> Description of the task:
First find the line with "If you prefer" in the entries below, then set down exactly every line through the line with "1. Download the", that line included.

────────────────

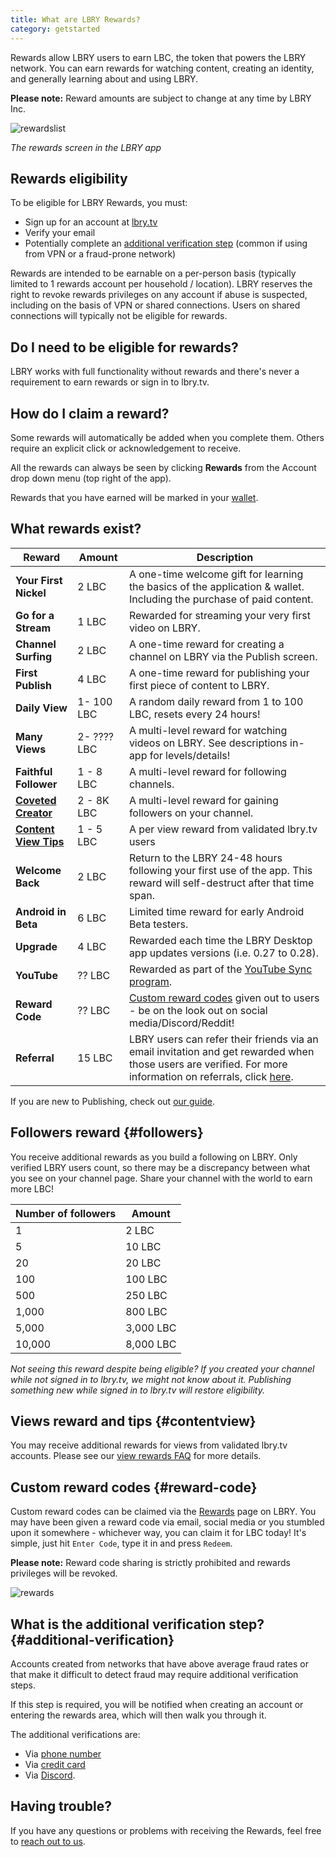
 ```yaml
---
title: What are LBRY Rewards?
category: getstarted
---
```


Rewards allow LBRY users to earn LBC, the token that powers the LBRY network. You can earn rewards for watching content, creating an identity, and generally learning about and using LBRY.

**Please note:** Reward amounts are subject to change at any time by LBRY Inc.

![rewardslist](https://spee.ch/rewardslist.png)

_The rewards screen in the LBRY app_

## Rewards eligibility

To be eligible for LBRY Rewards, you must:

- Sign up for an account at [lbry.tv](https://lbry.tv)
- Verify your email
- Potentially complete an [additional verification step](#additional-verification) (common if using from VPN or a fraud-prone network)

Rewards are intended to be earnable on a per-person basis (typically limited to 1 rewards account per household / location). LBRY reserves the right to revoke rewards privileges on any account if abuse is suspected, including on the basis of VPN or shared connections. Users on shared connections will typically not be eligible for rewards.

## Do I need to be eligible for rewards?

LBRY works with full functionality without rewards and there's never a requirement to earn rewards or sign in to lbry.tv.

## How do I claim a reward?

Some rewards will automatically be added when you complete them. Others require an explicit click or acknowledgement to receive.

All the rewards can always be seen by clicking **Rewards** from the Account drop down menu (top right of the app).

Rewards that you have earned will be marked in your [wallet](/faq/transaction-types).

## What rewards exist?

| Reward                                     | Amount      | Description                                                                                                                                                                 |
| ------------------------------------------ | ----------- | --------------------------------------------------------------------------------------------------------------------------------------------------------------------------- |
| **Your First Nickel**                      | 2 LBC       | A one-time welcome gift for learning the basics of the application & wallet. Including the purchase of paid content.                                                        |
| **Go for a Stream**                        | 1 LBC       | Rewarded for streaming your very first video on LBRY.                                                                                                                       |
| **Channel Surfing**                        | 2 LBC       | A one-time reward for creating a channel on LBRY via the Publish screen.                                                                                                    |
| **First Publish**                          | 4 LBC       | A one-time reward for publishing your first piece of content to LBRY.                                                                                                       |
| **Daily View**                             | 1- 100 LBC  | A random daily reward from 1 to 100 LBC, resets every 24 hours!                                                                                                             |
| **Many Views**                             | 2- ???? LBC | A multi-level reward for watching videos on LBRY. See descriptions in-app for levels/details!                                                                               |
| **Faithful Follower**                      | 1 - 8 LBC   | A multi-level reward for following channels.                                                                                                                                |
| [**Coveted Creator**](#followers)          | 2 - 8K LBC  | A multi-level reward for gaining followers on your channel.                                                                                                                 |
| [**Content View Tips**](/faq/view-rewards) | 1 - 5 LBC   | A per view reward from validated lbry.tv users                                                                                                                              |
| **Welcome Back**                           | 2 LBC       | Return to the LBRY 24-48 hours following your first use of the app. This reward will self-destruct after that time span.                                                    |
| **Android in Beta**                        | 6 LBC       | Limited time reward for early Android Beta testers.                                                                                                                         |
| **Upgrade**                                | 4 LBC       | Rewarded each time the LBRY Desktop app updates versions (i.e. 0.27 to 0.28).                                                                                               |
| **YouTube**                                | ?? LBC      | Rewarded as part of the [YouTube Sync program](/youtube).                                                                                                                   |
| **Reward Code**                            | ?? LBC      | [Custom reward codes](#reward-code) given out to users - be on the look out on social media/Discord/Reddit!                                                                 |
| **Referral**                               | 15 LBC      | LBRY users can refer their friends via an email invitation and get rewarded when those users are verified. For more information on referrals, click [here](/faq/referrals). |

If you are new to Publishing, check out [our guide](/faq/how-to-publish).

## Followers reward {#followers}

You receive additional rewards as you build a following on LBRY. Only verified LBRY users count, so there may be a discrepancy between what you see on your channel page. Share your channel with the world to earn more LBC!

| Number of followers | Amount    |
| ------------------- | --------- |
| 1                   | 2 LBC     |
| 5                   | 10 LBC    |
| 20                  | 20 LBC    |
| 100                 | 100 LBC   |
| 500                 | 250 LBC   |
| 1,000               | 800 LBC   |
| 5,000               | 3,000 LBC |
| 10,000              | 8,000 LBC |

_Not seeing this reward despite being eligible? If you created your channel while not signed in to lbry.tv, we might not know about it. Publishing something new while signed in to lbry.tv will restore eligibility._

## Views reward and tips {#contentview}

You may receive additional rewards for views from validated lbry.tv accounts. Please see our [view rewards FAQ](/faq/view-rewards) for more details.

## Custom reward codes {#reward-code}

Custom reward codes can be claimed via the [Rewards](https://open.lbry.com/?rewards) page on LBRY. You may have been given a reward code via email, social media or you stumbled upon it somewhere - whichever way, you can claim it for LBC today! It's simple, just hit `Enter Code`, type it in and press `Redeem`.

**Please note:** Reward code sharing is strictly prohibited and rewards privileges will be revoked.

![rewards](https://spee.ch/custom-code.png)

## What is the additional verification step? {#additional-verification}

Accounts created from networks that have above average fraud rates or that make it difficult to detect fraud may require additional verification steps.

If this step is required, you will be notified when creating an account or entering the rewards area, which will then walk you through it.

The additional verifications are:

- Via [phone number](/faq/phone)
- Via [credit card](/faq/identity-requirements)
- Via [Discord](https://chat.lbry.com).

## Having trouble?

If you have any questions or problems with receiving the Rewards, feel free to [reach out to us](/faq/support).

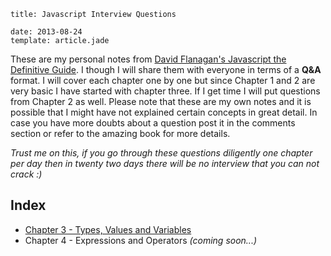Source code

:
 ```metadata
title: Javascript Interview Questions

date: 2013-08-24
template: article.jade
```

These are my personal notes from [David Flanagan's Javascript the Definitive Guide](http://shop.oreilly.com/product/9780596805531.do). I though I will share them with everyone in terms of a **Q&A** format. I will cover each chapter one by one but since Chapter 1 and 2 are very basic I have started with chapter three. If I get time I will put questions from Chapter 2 as well. Please note that these are my own notes and it is possible that I might have not explained certain concepts in great detail. In case you have more doubts about a question post it in the comments section or refer to the amazing book for more details.

_Trust me on this, if you go through these questions diligently one chapter per day then in twenty two days there will be no interview that you can not crack :)_

## Index

- [Chapter 3 - Types, Values and Variables](Chapter-3.html)
- Chapter 4 - Expressions and Operators _(coming soon...)_
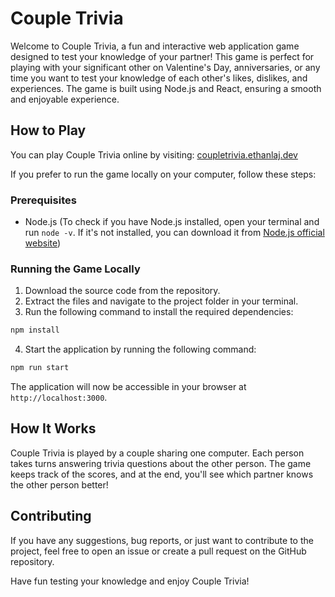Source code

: # Couple Trivia

Welcome to Couple Trivia, a fun and interactive web application game designed to test your knowledge of your partner! This game is perfect for playing with your significant other on Valentine's Day, anniversaries, or any time you want to test your knowledge of each other's likes, dislikes, and experiences. The game is built using Node.js and React, ensuring a smooth and enjoyable experience.

## How to Play

You can play Couple Trivia online by visiting: [coupletrivia.ethanlaj.dev](https://coupletrivia.ethanlaj.dev)

If you prefer to run the game locally on your computer, follow these steps:

### Prerequisites

- Node.js (To check if you have Node.js installed, open your terminal and run `node -v`. If it's not installed, you can download it from [Node.js official website](https://nodejs.org/))

### Running the Game Locally

1. Download the source code from the repository.
2. Extract the files and navigate to the project folder in your terminal.
3. Run the following command to install the required dependencies:

```bash
npm install
```

4. Start the application by running the following command:

```bash
npm run start
```

The application will now be accessible in your browser at `http://localhost:3000`.

## How It Works

Couple Trivia is played by a couple sharing one computer. Each person takes turns answering trivia questions about the other person. The game keeps track of the scores, and at the end, you'll see which partner knows the other person better!

## Contributing

If you have any suggestions, bug reports, or just want to contribute to the project, feel free to open an issue or create a pull request on the GitHub repository.

Have fun testing your knowledge and enjoy Couple Trivia!
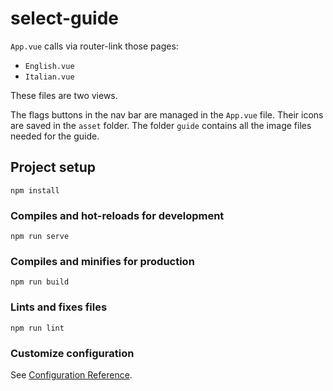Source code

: # select-guide

`App.vue` calls via router-link those pages:
- `English.vue`
- `Italian.vue`

These files are two views.

The flags buttons in the nav bar are managed in the `App.vue` file. Their icons are saved in the `asset` folder.
The folder `guide` contains all the image files needed for the guide.




## Project setup
```
npm install
```

### Compiles and hot-reloads for development
```
npm run serve
```

### Compiles and minifies for production
```
npm run build
```

### Lints and fixes files
```
npm run lint
```

### Customize configuration
See [Configuration Reference](https://cli.vuejs.org/config/).

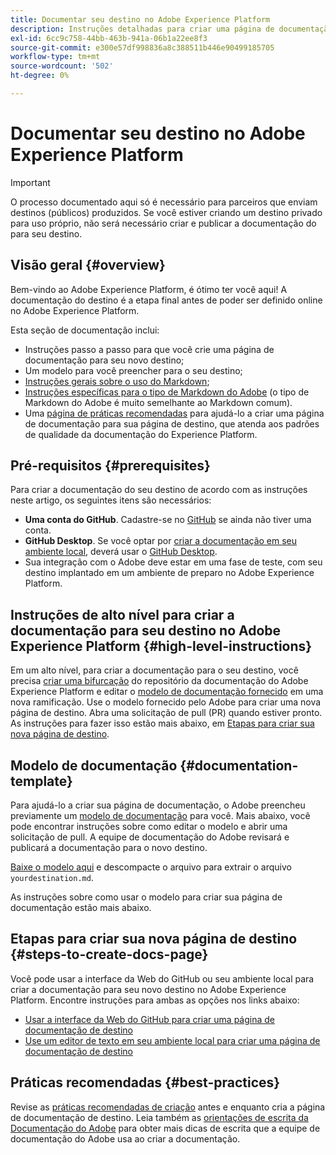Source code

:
 ```yaml
---
title: Documentar seu destino no Adobe Experience Platform
description: Instruções detalhadas para criar uma página de documentação para seu destino no Adobe Experience Platform
exl-id: 6cc9c758-44bb-463b-941a-06b1a22ee8f3
source-git-commit: e300e57df998836a8c388511b446e90499185705
workflow-type: tm+mt
source-wordcount: '502'
ht-degree: 0%

---
```


# Documentar seu destino no Adobe Experience Platform

>[!IMPORTANT]
>
>O processo documentado aqui só é necessário para parceiros que enviam destinos (públicos) produzidos. Se você estiver criando um destino privado para uso próprio, não será necessário criar e publicar a documentação do para seu destino.

## Visão geral {#overview}

Bem-vindo ao Adobe Experience Platform, é ótimo ter você aqui!
A documentação do destino é a etapa final antes de poder ser definido online no Adobe Experience Platform.

Esta seção de documentação inclui:

* Instruções passo a passo para que você crie uma página de documentação para seu novo destino;
* Um modelo para você preencher para o seu destino;
* [Instruções gerais sobre o uso do Markdown](https://experienceleague.adobe.com/docs/contributor/contributor-guide/writing-essentials/markdown.html?lang=pt-BR);
* [Instruções específicas para o tipo de Markdown do Adobe](https://experienceleague.adobe.com/docs/contributor/contributor-guide/writing-essentials/markdown.html?lang=pt-BR#custom-markdown-extensions) (o tipo de Markdown do Adobe é muito semelhante ao Markdown comum).
* Uma [página de práticas recomendadas](./authoring-best-practices.md) para ajudá-lo a criar uma página de documentação para sua página de destino, que atenda aos padrões de qualidade da documentação do Experience Platform.

## Pré-requisitos {#prerequisites}

Para criar a documentação do seu destino de acordo com as instruções neste artigo, os seguintes itens são necessários:

* **Uma conta do GitHub**. Cadastre-se no [GitHub](https://github.com/) se ainda não tiver uma conta.
* **GitHub Desktop**. Se você optar por [criar a documentação em seu ambiente local](./work-in-local-environment.md), deverá usar o [GitHub Desktop](https://desktop.github.com/).
* Sua integração com o Adobe deve estar em uma fase de teste, com seu destino implantado em um ambiente de preparo no Adobe Experience Platform.

## Instruções de alto nível para criar a documentação para seu destino no Adobe Experience Platform {#high-level-instructions}

Em um alto nível, para criar a documentação para o seu destino, você precisa [criar uma bifurcação](https://experienceleague.adobe.com/docs/contributor/contributor-guide/setup/local-repo.html?lang=pt-BR#fork-the-repository) do repositório da documentação do Adobe Experience Platform e editar o [modelo de documentação fornecido](./self-service-template.md) em uma nova ramificação. Use o modelo fornecido pelo Adobe para criar uma nova página de destino. Abra uma solicitação de pull (PR) quando estiver pronto. As instruções para fazer isso estão mais abaixo, em [Etapas para criar sua nova página de destino](./documentation-instructions.md#steps-to-create-docs-page).

<!--

* In the table of contents (TOC.md) `/help/rtcdp/TOC.md`, add a link to your new destination page. Place it within the category where your destination resides in the Adobe Experience Platform user interface (for example: mobile, social, advertising). 
* In the overview page for the respective category, add a link to your new destination page. For example, for cloud storage destinations, you would add a link to [this page](https://docs.adobe.com/content/help/pt-BR/experience-platform/rtcdp/destinations/destinations-cat/cloud-storage/cloud-storage-destinations.html). 

-->

## Modelo de documentação {#documentation-template}

Para ajudá-lo a criar sua página de documentação, o Adobe preencheu previamente um [modelo de documentação](./self-service-template.md) para você. Mais abaixo, você pode encontrar instruções sobre como editar o modelo e abrir uma solicitação de pull. A equipe de documentação do Adobe revisará e publicará a documentação para o novo destino.

[Baixe o modelo aqui](../assets/docs-framework/yourdestination-template.zip) e descompacte o arquivo para extrair o arquivo `yourdestination.md`.

As instruções sobre como usar o modelo para criar sua página de documentação estão mais abaixo.

## Etapas para criar sua nova página de destino {#steps-to-create-docs-page}

Você pode usar a interface da Web do GitHub ou seu ambiente local para criar a documentação para seu novo destino no Adobe Experience Platform. Encontre instruções para ambas as opções nos links abaixo:

* [Usar a interface da Web do GitHub para criar uma página de documentação de destino](./use-github-interface-to-create-documentation.md)
* [Use um editor de texto em seu ambiente local para criar uma página de documentação de destino](./work-in-local-environment.md)

## Práticas recomendadas {#best-practices}

Revise as [práticas recomendadas de criação](/help/destinations/destination-sdk/docs-framework/authoring-best-practices.md) antes e enquanto cria a página de documentação de destino. Leia também as [orientações de escrita da Documentação do Adobe](https://experienceleague.adobe.com/docs/contributor/contributor-guide/writing-essentials/general-writing-guidance.html?lang=pt-BR) para obter mais dicas de escrita que a equipe de documentação do Adobe usa ao criar a documentação.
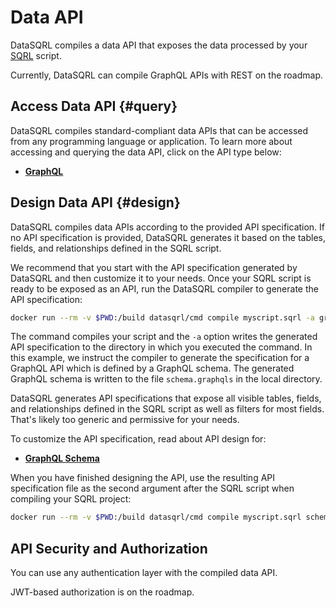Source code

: # Data API

DataSQRL compiles a data API that exposes the data processed by your [SQRL](../../sqrl/overview) script.

Currently, DataSQRL can compile GraphQL APIs with REST on the roadmap.

## Access Data API {#query}

DataSQRL compiles standard-compliant data APIs that can be accessed from any programming language or application. To learn more about accessing and querying the data API, click on the API type below:

* [**GraphQL**](../graphql/query)

## Design Data API {#design}

DataSQRL compiles data APIs according to the provided API specification. If no API specification is provided, DataSQRL generates it based on the tables, fields, and relationships defined in the SQRL script.

We recommend that you start with the API specification generated by DataSQRL and then customize it to your needs. Once your SQRL script is ready to be exposed as an API, run the DataSQRL compiler to generate the API specification:

```bash
docker run --rm -v $PWD:/build datasqrl/cmd compile myscript.sqrl -a graphql
```

The command compiles your script and the `-a` option writes the generated API specification to the directory in which you executed the command. In this example, we instruct the compiler to generate the specification for a GraphQL API which is defined by a GraphQL schema. The generated GraphQL schema is written to the file `schema.graphqls` in the local directory. 

DataSQRL generates API specifications that expose all visible tables, fields, and relationships defined in the SQRL script as well as filters for most fields. That's likely too generic and permissive for your needs.

To customize the API specification, read about API design for:

* [**GraphQL Schema**](../graphql/design)

When you have finished designing the API, use the resulting API specification file as the second argument after the SQRL script when compiling your SQRL project:

```bash
docker run --rm -v $PWD:/build datasqrl/cmd compile myscript.sqrl schema.graphqls
```

## API Security and Authorization

You can use any authentication layer with the compiled data API.

JWT-based authorization is on the roadmap.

────────────────

> Reply to the task:
If you prefer to run the game locally on your computer, follow these steps:

### Prerequisites

- Node.js (To check if you have Node.js installed, open your terminal and run `node -v`. If it's not installed, you can download it from [Node.js official website](https://nodejs.org/))

### Running the Game Locally

1. Download the source code from the repository.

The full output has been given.